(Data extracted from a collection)
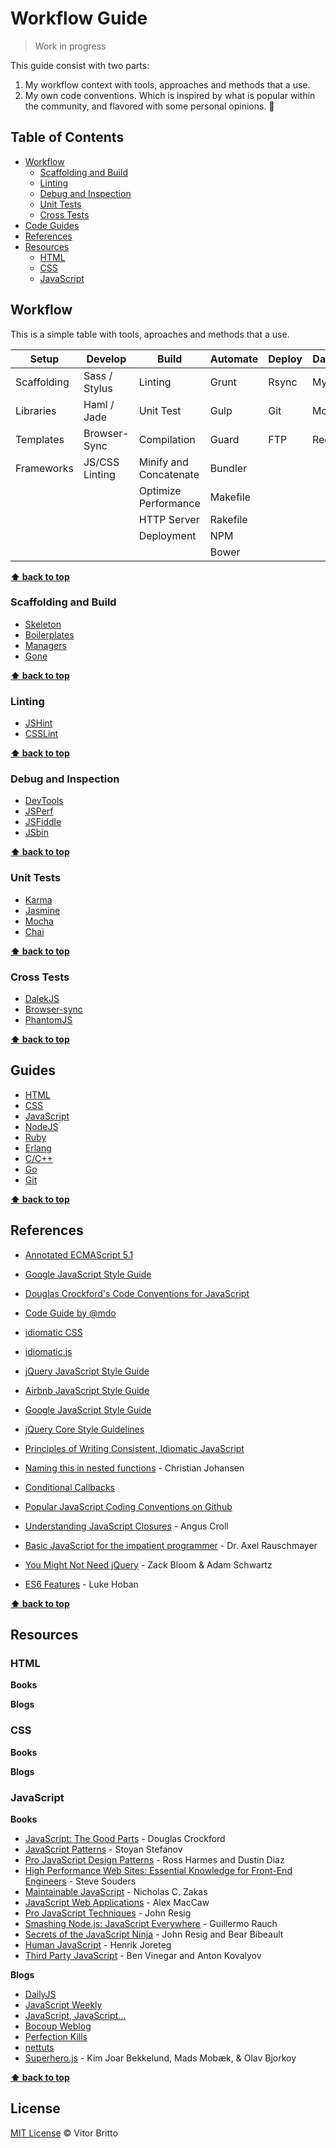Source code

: # Workflow Guide

> Work in progress

This guide consist with two parts:

1. My workflow context with tools, approaches and methods that a use.
2. My own code conventions. Which is inspired by what is popular within the community, and flavored with some personal opinions. :ghost:

## Table of Contents

- [Workflow](#workflow)
    - [Scaffolding and Build](#scaffolding-and-build)
    - [Linting](#linting)
    - [Debug and Inspection](#debug-and-inspection)
    - [Unit Tests](#unit-tests)
    - [Cross Tests](#cross-tests)
- [Code Guides](#code-guides)
- [References](#references)
- [Resources](#resources)
    - [HTML](#html)
    - [CSS](#css)
    - [JavaScript](#javascript)


## Workflow

This is a simple table with tools, aproaches and methods that a use.

| Setup       | Develop        | Build                  | Automate | Deploy | Database |
|-------------|----------------|------------------------|----------|--------|----------|
| Scaffolding | Sass / Stylus  | Linting                | Grunt    | Rsync  | MySQL    |
| Libraries   | Haml / Jade    | Unit Test              | Gulp     | Git    | MongoDB  |
| Templates   | Browser-Sync   | Compilation            | Guard    | FTP    | Redis    |
| Frameworks  | JS/CSS Linting | Minify and Concatenate | Bundler  |        |          |
|             |                | Optimize Performance   | Makefile |        |          |
|             |                | HTTP Server            | Rakefile |        |          |
|             |                | Deployment             | NPM      |        |          |
|             |                |                        | Bower    |        |          |

**[⬆ back to top](#table-of-contents)**

### Scaffolding and Build

- [Skeleton](https://github.com/vitorbritto/skeleton)
- [Boilerplates](https://github.com/vitorbritto/boilerplates)
- [Managers](https://github.com/vitorbritto/managers)
- [Gone](https://github.com/vitorbritto/gone)

**[⬆ back to top](#table-of-contents)**

### Linting

- [JSHint](https://github.com/vitorbritto/workflow-guide/blob/master/files/.jshintrc)
- [CSSLint](https://github.com/vitorbritto/workflow-guide/blob/master/files/.csslintrc)

**[⬆ back to top](#table-of-contents)**

### Debug and Inspection

- [DevTools](https://developers.google.com/chrome-developer-tools/)
- [JSPerf](http://jsperf.com/)
- [JSFiddle](http://jsfiddle.net/)
- [JSbin](http://jsbin.com/)

**[⬆ back to top](#table-of-contents)**

### Unit Tests

- [Karma](http://karma-runner.github.io/)
- [Jasmine](https://github.com/pivotal/jasmine)
- [Mocha](https://github.com/visionmedia/mocha)
- [Chai](http://chaijs.com/)

**[⬆ back to top](#table-of-contents)**

### Cross Tests

- [DalekJS](http://dalekjs.com/)
- [Browser-sync](http://browsersync.io/)
- [PhantomJS](http://phantomjs.org/)

**[⬆ back to top](#table-of-contents)**


## Guides

- [HTML](guides/html.md)
- [CSS](guides/css.md)
- [JavaScript](guides/javascript.md)
- [NodeJS](guides/nodejs.md)
- [Ruby](guides/ruby.md)
- [Erlang](guides/erlang.md)
- [C/C++](guides/c.md)
- [Go](guides/go.md)
- [Git](guides/git.md)

**[⬆ back to top](#table-of-contents)**


## References

- [Annotated ECMAScript 5.1](http://es5.github.com/)
- [Google JavaScript Style Guide](http://google-styleguide.googlecode.com/svn/trunk/javascriptguide.xml)
- [Douglas Crockford's Code Conventions for JavaScript](http://javascript.crockford.com/code.html)
- [Code Guide by @mdo](https://github.com/mdo/code-guide)
- [idiomatic CSS](https://github.com/necolas/idiomatic-css/)
- [idiomatic.js](https://github.com/rwldrn/idiomatic.js/)
- [jQuery JavaScript Style Guide](http://contribute.jquery.org/style-guide/js/)
- [Airbnb JavaScript Style Guide](https://github.com/airbnb/javascript)
- [Google JavaScript Style Guide](http://google-styleguide.googlecode.com/svn/trunk/javascriptguide.xml)
- [jQuery Core Style Guidelines](http://docs.jquery.com/JQuery_Core_Style_Guidelines)
- [Principles of Writing Consistent, Idiomatic JavaScript](https://github.com/rwldrn/idiomatic.js/)
- [Naming this in nested functions](https://gist.github.com/4135065) - Christian Johansen
- [Conditional Callbacks](https://github.com/airbnb/javascript/issues/52)
- [Popular JavaScript Coding Conventions on Github](http://sideeffect.kr/popularconvention/#javascript)

- [Understanding JavaScript Closures](http://javascriptweblog.wordpress.com/2010/10/25/understanding-javascript-closures/) - Angus Croll
- [Basic JavaScript for the impatient programmer](http://www.2ality.com/2013/06/basic-javascript.html) - Dr. Axel Rauschmayer
- [You Might Not Need jQuery](http://youmightnotneedjquery.com/) - Zack Bloom & Adam Schwartz
- [ES6 Features](https://github.com/lukehoban/es6features) - Luke Hoban

**[⬆ back to top](#table-of-contents)**


## Resources

### HTML

**Books**

**Blogs**

### CSS

**Books**

**Blogs**

### JavaScript

**Books**

- [JavaScript: The Good Parts](http://www.amazon.com/JavaScript-Good-Parts-Douglas-Crockford/dp/0596517742) - Douglas Crockford
- [JavaScript Patterns](http://www.amazon.com/JavaScript-Patterns-Stoyan-Stefanov/dp/0596806752) - Stoyan Stefanov
- [Pro JavaScript Design Patterns](http://www.amazon.com/JavaScript-Design-Patterns-Recipes-Problem-Solution/dp/159059908X)  - Ross Harmes and Dustin Diaz
- [High Performance Web Sites: Essential Knowledge for Front-End Engineers](http://www.amazon.com/High-Performance-Web-Sites-Essential/dp/0596529309) - Steve Souders
- [Maintainable JavaScript](http://www.amazon.com/Maintainable-JavaScript-Nicholas-C-Zakas/dp/1449327680) - Nicholas C. Zakas
- [JavaScript Web Applications](http://www.amazon.com/JavaScript-Web-Applications-Alex-MacCaw/dp/144930351X) - Alex MacCaw
- [Pro JavaScript Techniques](http://www.amazon.com/Pro-JavaScript-Techniques-John-Resig/dp/1590597273) - John Resig
- [Smashing Node.js: JavaScript Everywhere](http://www.amazon.com/Smashing-Node-js-JavaScript-Everywhere-Magazine/dp/1119962595) - Guillermo Rauch
- [Secrets of the JavaScript Ninja](http://www.amazon.com/Secrets-JavaScript-Ninja-John-Resig/dp/193398869X) - John Resig and Bear Bibeault
- [Human JavaScript](http://humanjavascript.com/) - Henrik Joreteg
- [Third Party JavaScript](http://manning.com/vinegar/) - Ben Vinegar and Anton Kovalyov

**Blogs**

- [DailyJS](http://dailyjs.com/)
- [JavaScript Weekly](http://javascriptweekly.com/)
- [JavaScript, JavaScript...](http://javascriptweblog.wordpress.com/)
- [Bocoup Weblog](http://weblog.bocoup.com/)
- [Perfection Kills](http://perfectionkills.com/)
- [nettuts](http://net.tutsplus.com/?s=javascript)
- [Superhero.js](http://superherojs.com/) - Kim Joar Bekkelund, Mads Mobæk, & Olav Bjorkoy

**[⬆ back to top](#table-of-contents)**


## License

[MIT License](http://vitorbritto.mit-license.org/) © Vitor Britto
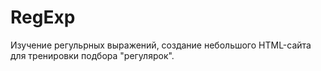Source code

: # RegExp

Изучение регульрных выражений, создание небольшого HTML-сайта для тренировки подбора "регулярок".
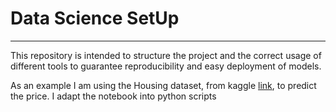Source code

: # Data Science SetUp
-----------
This repository is intended to structure the project and the correct usage of different tools to guarantee reproducibility and easy deployment of models.

As an example I am using the Housing dataset, from kaggle [link](https://www.kaggle.com/code/yasserh/housing-price-prediction-best-ml-algorithms), to predict the price. I adapt the notebook into python scripts
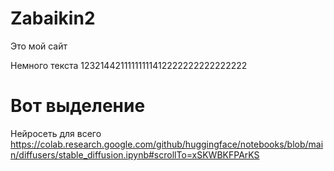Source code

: # Zabaikin2
Это мой сайт

Немного текста 12321442111111111412222222222222222
# Вот выделение
Нейросеть для всего
https://colab.research.google.com/github/huggingface/notebooks/blob/main/diffusers/stable_diffusion.ipynb#scrollTo=xSKWBKFPArKS
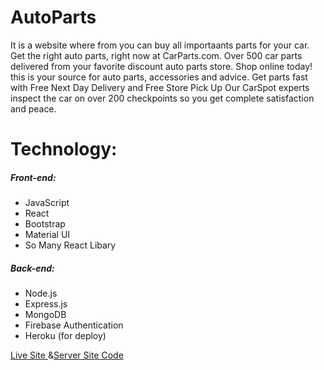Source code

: <div>
<h1>AutoParts</h1>
<p>It is a website where from you can buy all importaants parts for your car.
Get the right auto parts, right now at CarParts.com. Over 500 car parts delivered from your favorite discount auto parts store. Shop online today! this is your source for auto parts, accessories and advice. Get parts fast with Free Next Day Delivery and Free Store Pick Up
Our CarSpot experts inspect the car on over 200 checkpoints so you get complete satisfaction and peace.</p>
 </div>
 <div>
<h1>Technology:</h1>
<h5>Front-end: </h5>
<ul>
<li>JavaScript</li>
<li>React</li>
<li>Bootstrap</li>
<li>Material UI</li>
<li>So Many React Libary</li>
</ul>
 </div>
 <div>
<h5>Back-end: </h5>
<ul>
<li>Node.js</li>
<li>Express.js</li>
<li>MongoDB</li>
<li>Firebase Authentication</li>
<li>Heroku (for deploy)</li>
</ul>
 </div>




<a href="https://zealous-banach-5cf2c0.netlify.app"> Live Site </a> &<a href="https://github.com/priya-nusrat18/autoParts-server">Server Site Code </a>


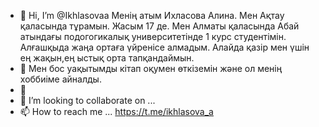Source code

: - 👋 Hi, I’m @Ikhlasovaa Менің атым Ихласова Алина. Мен Ақтау қаласында тұрамын. Жасым 17 де. Мен Алматы қаласында Абай атындағы подогогикалық университетінде 1 курс студентімін. Алғашқыда жаңа ортаға үйренісе алмадым. Алайда қазір мен үшін ең жақын,ең ыстық орта тапқандаймын.
- 👀 Мен бос уақытымды кітап оқумен өткіземін және ол менің хоббиіме айналды.
- 🌱 
- 💞️ I’m looking to collaborate on ...
- 📫 How to reach me ... https://t.me/ikhlasova_a

<!---
Ikhlasovaa/Ikhlasovaa is a ✨ special ✨ repository because its `README.md` (this file) appears on your GitHub profile.
You can click the Preview link to take a look at your changes.
--->
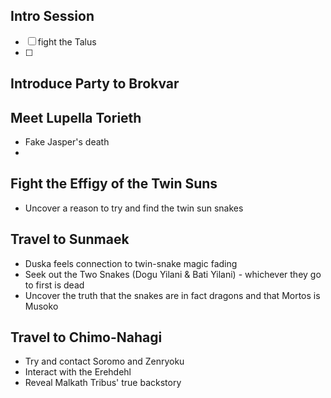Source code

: ## Intro Session
- [ ] fight the Talus
- [ ] 

## Introduce Party to Brokvar

## Meet Lupella Torieth
- Fake Jasper's death
- 
## Fight the Effigy of the Twin Suns
- Uncover a reason to try and find the twin sun snakes

## Travel to Sunmaek
- Duska feels connection to twin-snake magic fading
- Seek out the Two Snakes (Dogu Yilani & Bati Yilani) - whichever they go to first is dead
- Uncover the truth that the snakes are in fact dragons and that Mortos is Musoko

## Travel to Chimo-Nahagi
- Try and contact Soromo and Zenryoku
- Interact with the Erehdehl
- Reveal Malkath Tribus' true backstory
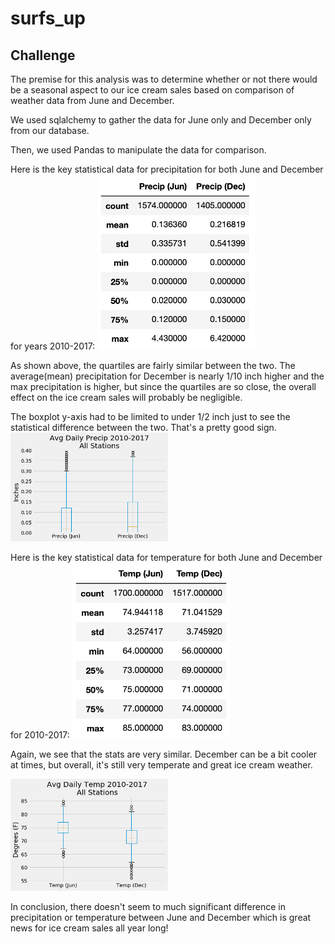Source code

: # surfs_up
## Challenge

The premise for this analysis was to determine whether or not there would be a seasonal aspect to our ice cream sales based on comparison of weather data from June and December.

We used sqlalchemy to gather the data for June only and December only from our database.

Then, we used Pandas to manipulate the data for comparison.

Here is the key statistical data for precipitation for both June and December for years 2010-2017:
<img src="https://github.com/songmanrob/surfs_up/blob/master/prcp_df_describe.png" width="50%" height="50%">

As shown above, the quartiles are fairly similar between the two. The average(mean) precipitation for December is nearly 1/10 inch higher and the max precipitation is higher, but since the quartiles are so close, the overall effect on the ice cream sales will probably be negligible.

The boxplot y-axis had to be limited to under 1/2 inch just to see the statistical difference between the two. That's a pretty good sign.
<img src="https://github.com/songmanrob/surfs_up/blob/master/prcp_df_boxplot.png" width="50%" height="50%">


Here is the key statistical data for temperature for both June and December for 2010-2017:
<img src="https://github.com/songmanrob/surfs_up/blob/master/temp_df_describe.png" width="50%" height="50%">

Again, we see that the stats are very similar. December can be a bit cooler at times, but overall, it's still very temperate and great ice cream weather.

<img src="https://github.com/songmanrob/surfs_up/blob/master/temp_df_boxplot.png" width="50%" height="50%">


In conclusion, there doesn't seem to much significant difference in precipitation or temperature between June and December which is great news for ice cream sales all year long!
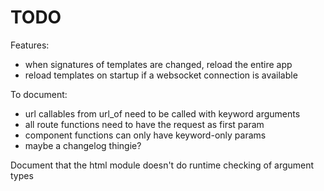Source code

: # TODO

Features:

- when signatures of templates are changed, reload the entire app
- reload templates on startup if a websocket connection is available

To document:

- url callables from url_of need to be called with keyword arguments
- all route functions need to have the request as first param
- component functions can only have keyword-only params
- maybe a changelog thingie?

Document that the html module doesn't do runtime checking of argument types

**Problem details:**
Taking the entries above, print exactly the lines starting at the line with "- [Erlang](guides/erlang.md)" and ending at the line with "- [Popular JavaScript", both included.

**Written response:**
- [Erlang](guides/erlang.md)
- [C/C++](guides/c.md)
- [Go](guides/go.md)
- [Git](guides/git.md)

**[⬆ back to top](#table-of-contents)**


## References

- [Annotated ECMAScript 5.1](http://es5.github.com/)
- [Google JavaScript Style Guide](http://google-styleguide.googlecode.com/svn/trunk/javascriptguide.xml)
- [Douglas Crockford's Code Conventions for JavaScript](http://javascript.crockford.com/code.html)
- [Code Guide by @mdo](https://github.com/mdo/code-guide)
- [idiomatic CSS](https://github.com/necolas/idiomatic-css/)
- [idiomatic.js](https://github.com/rwldrn/idiomatic.js/)
- [jQuery JavaScript Style Guide](http://contribute.jquery.org/style-guide/js/)
- [Airbnb JavaScript Style Guide](https://github.com/airbnb/javascript)
- [Google JavaScript Style Guide](http://google-styleguide.googlecode.com/svn/trunk/javascriptguide.xml)
- [jQuery Core Style Guidelines](http://docs.jquery.com/JQuery_Core_Style_Guidelines)
- [Principles of Writing Consistent, Idiomatic JavaScript](https://github.com/rwldrn/idiomatic.js/)
- [Naming this in nested functions](https://gist.github.com/4135065) - Christian Johansen
- [Conditional Callbacks](https://github.com/airbnb/javascript/issues/52)
- [Popular JavaScript Coding Conventions on Github](http://sideeffect.kr/popularconvention/#javascript)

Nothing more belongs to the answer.